I try not to do this.
It denigrates my own skill, and I’m not interested in insulting myself. So I don’t write like some author who can turn a clever phrase, or write a beautiful line, or whose description is vivid and compelling.
I am not that writer. I would not want to be that writer. I am happy as myself. The fact is, I have some things I want to write—some things I think it very important I write. I could not write the stories I’m telling if I was writing like those other authors. My description may not be particularly vivid, and I may only rarely be able to produce a truly clever phrase, and my lines may not be the prettiest things to be written, but I’m pretty pleased with my skill. What I’m not pleased with, I’m working on improving.
And, no, I’m not saying a writer shouldn’t aspire to acquire the skill they see in the books they admire. They should. But saying, “I wish I wrote like This Really Skilled Author,” seems, to me, to be an insult to their own writing. It would be an insult to my own writing if I said that. It would make me feel like not writing—and that’s how these authors who I’ve seen say this feel. They seem to believe their writing isn’t worthy of admiration—or even being written—if it can’t possibly match up to what they admire.
That’s crap. They’re sabotaging themselves. They seem to be using their prose’s lack of beauty and compelling skill as an excuse not to write. If not that, they’re using it as an excuse to beat up on themselves and make writing more difficult to do.
The fact is, I could not write what I write if I constantly compared my writing to that of those whose writing skill I admire. I like the fact my writing isn’t as beautiful as some other writers’ words are. It leaves me the freedom of mind to write the story that’s in my head accurately. If I worried the entire time I wrote something about how it compares to someone else’s book, I’d never get anything done. My stories wouldn’t be mine, they’d be somebody else’s—somebody not-me and not-this-other-writer. They’d be an insult not only to me, but to that author whose writing I was trying to imitate.
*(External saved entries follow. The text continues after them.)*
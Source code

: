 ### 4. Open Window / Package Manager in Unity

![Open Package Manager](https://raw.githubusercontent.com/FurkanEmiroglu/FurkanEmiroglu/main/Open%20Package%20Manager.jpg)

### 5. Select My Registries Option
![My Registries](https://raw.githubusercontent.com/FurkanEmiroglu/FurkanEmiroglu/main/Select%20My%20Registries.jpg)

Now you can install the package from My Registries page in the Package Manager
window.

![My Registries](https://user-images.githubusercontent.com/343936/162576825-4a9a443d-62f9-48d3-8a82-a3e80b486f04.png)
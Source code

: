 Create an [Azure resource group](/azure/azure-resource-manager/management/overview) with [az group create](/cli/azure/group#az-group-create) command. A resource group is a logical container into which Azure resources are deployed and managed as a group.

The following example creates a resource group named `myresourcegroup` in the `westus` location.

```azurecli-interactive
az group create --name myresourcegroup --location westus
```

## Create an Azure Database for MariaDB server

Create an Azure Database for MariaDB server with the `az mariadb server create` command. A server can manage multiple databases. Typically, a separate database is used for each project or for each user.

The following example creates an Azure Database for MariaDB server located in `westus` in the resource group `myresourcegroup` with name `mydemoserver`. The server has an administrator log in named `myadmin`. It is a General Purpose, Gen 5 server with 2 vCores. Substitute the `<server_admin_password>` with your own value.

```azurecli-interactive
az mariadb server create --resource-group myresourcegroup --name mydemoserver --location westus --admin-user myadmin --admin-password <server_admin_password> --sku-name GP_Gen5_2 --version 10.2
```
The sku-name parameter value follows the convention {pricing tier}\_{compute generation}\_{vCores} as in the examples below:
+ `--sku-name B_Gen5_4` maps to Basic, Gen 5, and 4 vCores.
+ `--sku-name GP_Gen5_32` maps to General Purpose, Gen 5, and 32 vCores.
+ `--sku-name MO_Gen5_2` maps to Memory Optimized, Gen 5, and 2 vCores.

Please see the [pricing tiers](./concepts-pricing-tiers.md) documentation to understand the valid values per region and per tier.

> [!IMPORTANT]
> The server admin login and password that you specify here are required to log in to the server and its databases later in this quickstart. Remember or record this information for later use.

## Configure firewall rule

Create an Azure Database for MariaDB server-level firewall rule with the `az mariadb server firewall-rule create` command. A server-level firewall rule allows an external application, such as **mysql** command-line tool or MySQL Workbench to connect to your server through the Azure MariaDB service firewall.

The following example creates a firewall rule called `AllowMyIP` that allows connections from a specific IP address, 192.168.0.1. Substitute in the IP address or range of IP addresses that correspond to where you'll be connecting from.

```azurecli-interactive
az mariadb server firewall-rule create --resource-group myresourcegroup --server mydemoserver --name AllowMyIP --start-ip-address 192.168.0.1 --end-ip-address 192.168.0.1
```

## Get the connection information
Also, by not comparing my writing to other writers’ skill, I’m reaping the joy of discovering a sentence or paragraph that makes me gasp or grips my heart. I’m able to appreciate writing not my own because I’m not spending all my effort in my own writing trying to make my skills and gifts meet goals which I’m still very far from. I may one day be as skilled and gifted with prose as authors whom I admire are, but it’s going to be a slow process, and even after I gain that skill and gift, my writing will still be my own.
And that’s excellent.
That means I’ll still be filling a niche with my writing no other author can fill, even those whose writing I love to read. My life has made me a very different writer than any other writer out there, and my writing can’t shine and entertain people like it should if I tie it down in comparisons to other writers’ skill.
And one skill I probably wouldn’t have now if I spent all my time trying to imitate other writers, or wishing I wrote like them, is the ability, as one of my friends who’s read a number of my completed works has said, to “pack a lot of story in.” I rather like being able to do such a thing.